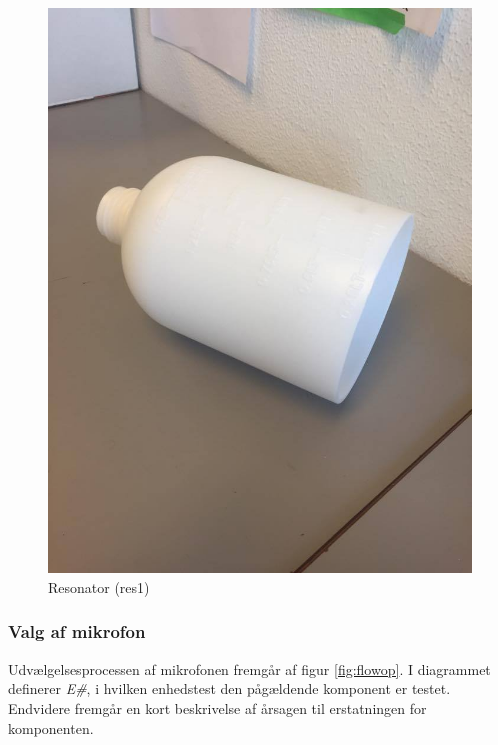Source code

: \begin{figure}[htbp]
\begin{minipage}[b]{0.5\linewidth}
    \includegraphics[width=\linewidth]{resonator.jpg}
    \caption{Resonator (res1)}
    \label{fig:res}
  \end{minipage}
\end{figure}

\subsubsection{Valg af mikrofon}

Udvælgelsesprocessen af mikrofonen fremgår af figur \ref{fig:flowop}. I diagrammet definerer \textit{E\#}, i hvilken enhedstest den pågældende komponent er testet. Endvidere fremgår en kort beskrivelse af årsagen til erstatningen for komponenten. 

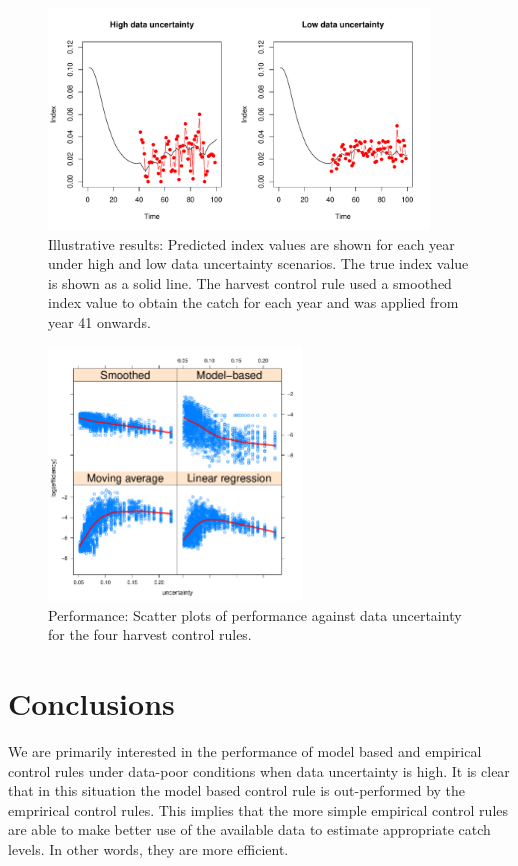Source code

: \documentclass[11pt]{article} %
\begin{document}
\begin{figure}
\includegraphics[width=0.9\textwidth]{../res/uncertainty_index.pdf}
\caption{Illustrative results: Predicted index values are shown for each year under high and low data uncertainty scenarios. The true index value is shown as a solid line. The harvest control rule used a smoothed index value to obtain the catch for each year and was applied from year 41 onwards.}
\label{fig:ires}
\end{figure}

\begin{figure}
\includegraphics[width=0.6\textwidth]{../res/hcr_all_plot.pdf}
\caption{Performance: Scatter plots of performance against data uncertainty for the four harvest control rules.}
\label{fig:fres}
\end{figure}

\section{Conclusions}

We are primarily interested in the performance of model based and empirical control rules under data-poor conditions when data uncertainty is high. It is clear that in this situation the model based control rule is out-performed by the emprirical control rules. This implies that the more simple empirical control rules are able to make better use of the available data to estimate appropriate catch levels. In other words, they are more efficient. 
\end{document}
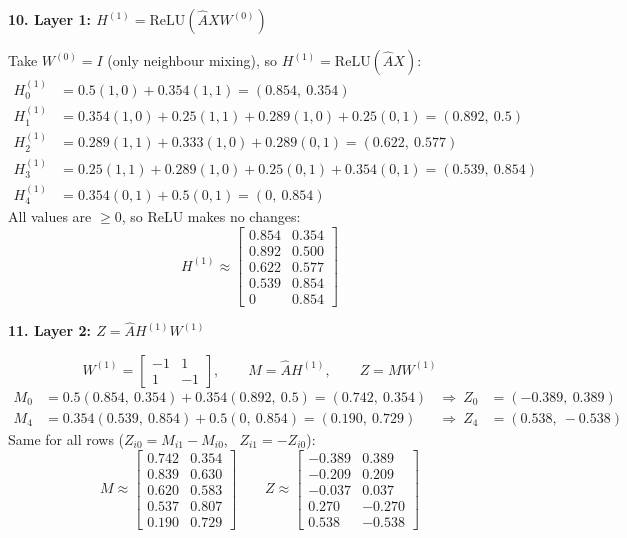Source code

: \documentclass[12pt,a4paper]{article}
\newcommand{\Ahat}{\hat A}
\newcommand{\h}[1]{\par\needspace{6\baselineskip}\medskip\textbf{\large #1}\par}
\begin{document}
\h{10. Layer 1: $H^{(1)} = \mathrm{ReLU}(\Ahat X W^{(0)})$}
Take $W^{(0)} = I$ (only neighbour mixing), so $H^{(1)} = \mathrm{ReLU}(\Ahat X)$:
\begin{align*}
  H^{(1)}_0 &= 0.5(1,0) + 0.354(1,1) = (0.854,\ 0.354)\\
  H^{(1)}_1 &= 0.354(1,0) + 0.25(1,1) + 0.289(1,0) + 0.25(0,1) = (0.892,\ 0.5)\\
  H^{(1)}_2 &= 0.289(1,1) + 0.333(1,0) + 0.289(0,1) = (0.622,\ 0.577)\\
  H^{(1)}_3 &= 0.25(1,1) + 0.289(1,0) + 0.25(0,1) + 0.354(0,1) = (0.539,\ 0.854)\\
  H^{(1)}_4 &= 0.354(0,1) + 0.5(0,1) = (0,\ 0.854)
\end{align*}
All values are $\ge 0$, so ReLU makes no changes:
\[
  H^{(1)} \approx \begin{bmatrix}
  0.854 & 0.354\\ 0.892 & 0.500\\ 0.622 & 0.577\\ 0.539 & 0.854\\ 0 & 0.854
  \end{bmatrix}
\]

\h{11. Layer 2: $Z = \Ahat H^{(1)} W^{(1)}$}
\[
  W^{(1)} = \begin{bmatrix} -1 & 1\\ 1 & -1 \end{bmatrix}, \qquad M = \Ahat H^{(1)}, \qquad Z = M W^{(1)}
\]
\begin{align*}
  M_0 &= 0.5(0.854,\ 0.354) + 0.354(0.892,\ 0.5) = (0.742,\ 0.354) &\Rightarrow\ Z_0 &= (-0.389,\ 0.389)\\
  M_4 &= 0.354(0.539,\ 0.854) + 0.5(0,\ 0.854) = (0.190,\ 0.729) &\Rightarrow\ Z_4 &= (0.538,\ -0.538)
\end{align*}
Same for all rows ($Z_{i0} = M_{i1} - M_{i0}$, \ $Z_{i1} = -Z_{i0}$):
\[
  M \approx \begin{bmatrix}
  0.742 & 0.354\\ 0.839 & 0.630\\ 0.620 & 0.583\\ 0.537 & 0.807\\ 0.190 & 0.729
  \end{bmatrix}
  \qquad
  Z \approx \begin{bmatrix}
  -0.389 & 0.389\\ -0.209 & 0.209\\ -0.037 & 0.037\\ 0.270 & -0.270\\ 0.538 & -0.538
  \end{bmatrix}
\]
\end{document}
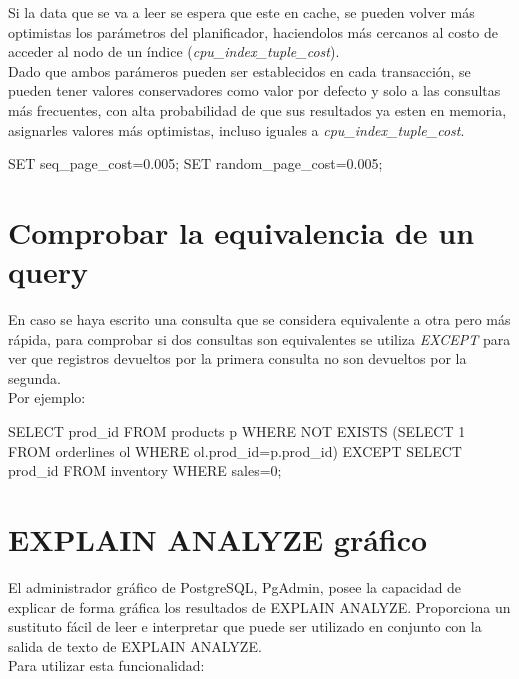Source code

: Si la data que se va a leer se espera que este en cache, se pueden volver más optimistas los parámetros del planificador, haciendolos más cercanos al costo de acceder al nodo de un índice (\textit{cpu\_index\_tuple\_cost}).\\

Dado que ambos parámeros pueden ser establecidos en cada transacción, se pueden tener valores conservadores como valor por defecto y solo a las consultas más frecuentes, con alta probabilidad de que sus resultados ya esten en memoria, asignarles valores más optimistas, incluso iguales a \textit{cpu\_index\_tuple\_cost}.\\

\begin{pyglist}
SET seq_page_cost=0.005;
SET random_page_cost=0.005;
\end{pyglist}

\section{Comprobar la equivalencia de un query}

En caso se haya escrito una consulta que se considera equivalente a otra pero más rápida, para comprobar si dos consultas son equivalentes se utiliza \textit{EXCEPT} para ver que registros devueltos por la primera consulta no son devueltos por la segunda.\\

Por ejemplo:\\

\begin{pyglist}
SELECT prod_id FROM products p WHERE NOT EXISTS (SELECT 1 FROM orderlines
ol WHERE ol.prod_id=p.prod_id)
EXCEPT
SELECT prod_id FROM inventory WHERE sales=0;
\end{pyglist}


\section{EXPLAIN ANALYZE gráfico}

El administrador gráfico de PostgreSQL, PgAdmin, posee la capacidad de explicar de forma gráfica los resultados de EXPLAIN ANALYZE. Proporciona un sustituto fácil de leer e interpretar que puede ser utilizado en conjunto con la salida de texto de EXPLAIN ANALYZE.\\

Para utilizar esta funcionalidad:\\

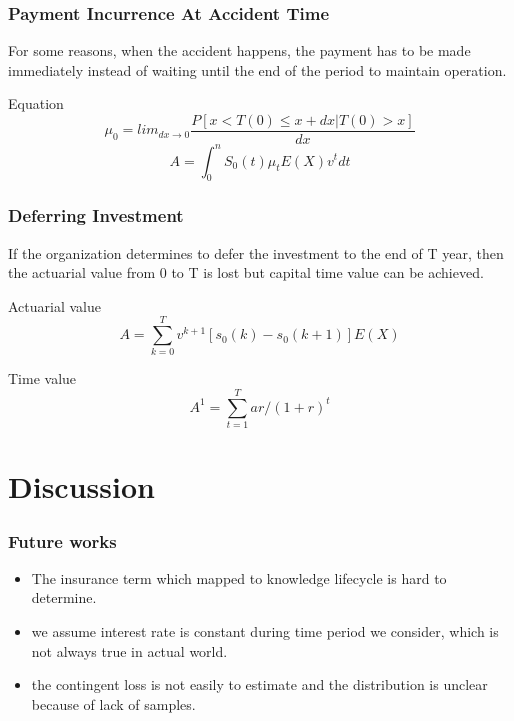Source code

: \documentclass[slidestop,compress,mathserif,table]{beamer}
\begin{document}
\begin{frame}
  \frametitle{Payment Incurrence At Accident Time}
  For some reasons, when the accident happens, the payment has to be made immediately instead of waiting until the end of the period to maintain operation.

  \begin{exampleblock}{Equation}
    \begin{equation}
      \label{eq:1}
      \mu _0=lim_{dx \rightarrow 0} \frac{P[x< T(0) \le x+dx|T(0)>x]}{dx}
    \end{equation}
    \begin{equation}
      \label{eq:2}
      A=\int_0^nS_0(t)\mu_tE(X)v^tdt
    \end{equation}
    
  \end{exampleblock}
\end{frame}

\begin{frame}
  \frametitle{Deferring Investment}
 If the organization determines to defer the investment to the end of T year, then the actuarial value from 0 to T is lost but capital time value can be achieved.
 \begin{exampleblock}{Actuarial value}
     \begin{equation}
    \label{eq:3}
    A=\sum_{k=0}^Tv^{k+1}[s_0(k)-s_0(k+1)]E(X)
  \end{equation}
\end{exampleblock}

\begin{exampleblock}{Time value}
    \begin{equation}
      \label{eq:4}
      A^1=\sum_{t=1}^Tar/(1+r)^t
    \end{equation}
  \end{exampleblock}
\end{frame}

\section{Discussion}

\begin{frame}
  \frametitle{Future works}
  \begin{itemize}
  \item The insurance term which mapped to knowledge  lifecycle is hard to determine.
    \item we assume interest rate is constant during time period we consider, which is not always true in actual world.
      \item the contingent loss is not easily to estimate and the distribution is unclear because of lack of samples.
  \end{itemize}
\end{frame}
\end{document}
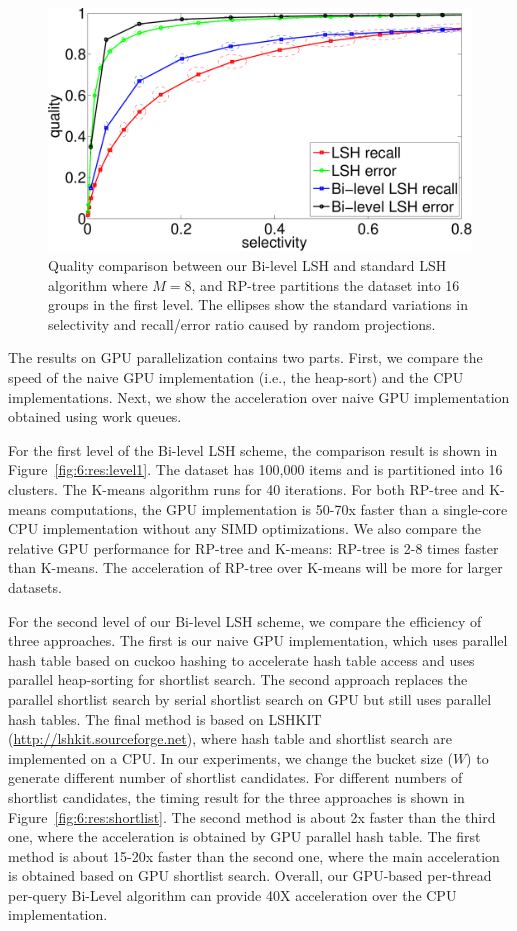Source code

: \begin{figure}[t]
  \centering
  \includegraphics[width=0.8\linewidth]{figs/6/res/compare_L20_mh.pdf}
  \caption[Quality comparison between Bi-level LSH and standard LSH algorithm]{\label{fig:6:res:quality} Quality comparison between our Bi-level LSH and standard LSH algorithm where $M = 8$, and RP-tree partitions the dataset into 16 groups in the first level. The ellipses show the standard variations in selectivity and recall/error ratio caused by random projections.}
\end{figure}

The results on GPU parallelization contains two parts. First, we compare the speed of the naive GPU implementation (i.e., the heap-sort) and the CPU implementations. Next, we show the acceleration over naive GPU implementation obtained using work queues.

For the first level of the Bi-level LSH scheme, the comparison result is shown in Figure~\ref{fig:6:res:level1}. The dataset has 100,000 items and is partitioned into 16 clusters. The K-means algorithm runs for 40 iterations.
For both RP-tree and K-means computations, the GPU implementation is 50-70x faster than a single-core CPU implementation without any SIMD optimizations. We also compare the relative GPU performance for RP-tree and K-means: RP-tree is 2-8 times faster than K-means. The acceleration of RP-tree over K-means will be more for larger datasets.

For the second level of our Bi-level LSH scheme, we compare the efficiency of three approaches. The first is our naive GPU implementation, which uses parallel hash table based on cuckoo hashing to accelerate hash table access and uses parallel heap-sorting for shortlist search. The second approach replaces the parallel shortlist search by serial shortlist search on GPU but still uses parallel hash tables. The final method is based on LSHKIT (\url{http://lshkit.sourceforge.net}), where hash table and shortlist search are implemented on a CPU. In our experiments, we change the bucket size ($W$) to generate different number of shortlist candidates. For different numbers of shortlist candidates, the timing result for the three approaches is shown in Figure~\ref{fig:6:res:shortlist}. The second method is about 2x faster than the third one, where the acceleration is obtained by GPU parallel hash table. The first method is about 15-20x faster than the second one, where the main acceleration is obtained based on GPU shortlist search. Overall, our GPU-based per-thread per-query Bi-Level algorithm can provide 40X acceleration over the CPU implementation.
:::
**YOUR INSTRUCTIONS**.
Check every line above for the string "comparison", and copy the ones that have it.

**ANSWER TO THIS TASK**.
  \caption[Quality comparison between Bi-level LSH and standard LSH algorithm]{\label{fig:6:res:quality} Quality comparison between our Bi-level LSH and standard LSH algorithm where $M = 8$, and RP-tree partitions the dataset into 16 groups in the first level. The ellipses show the standard variations in selectivity and recall/error ratio caused by random projections.}
For the first level of the Bi-level LSH scheme, the comparison result is shown in Figure~\ref{fig:6:res:level1}. The dataset has 100,000 items and is partitioned into 16 clusters. The K-means algorithm runs for 40 iterations.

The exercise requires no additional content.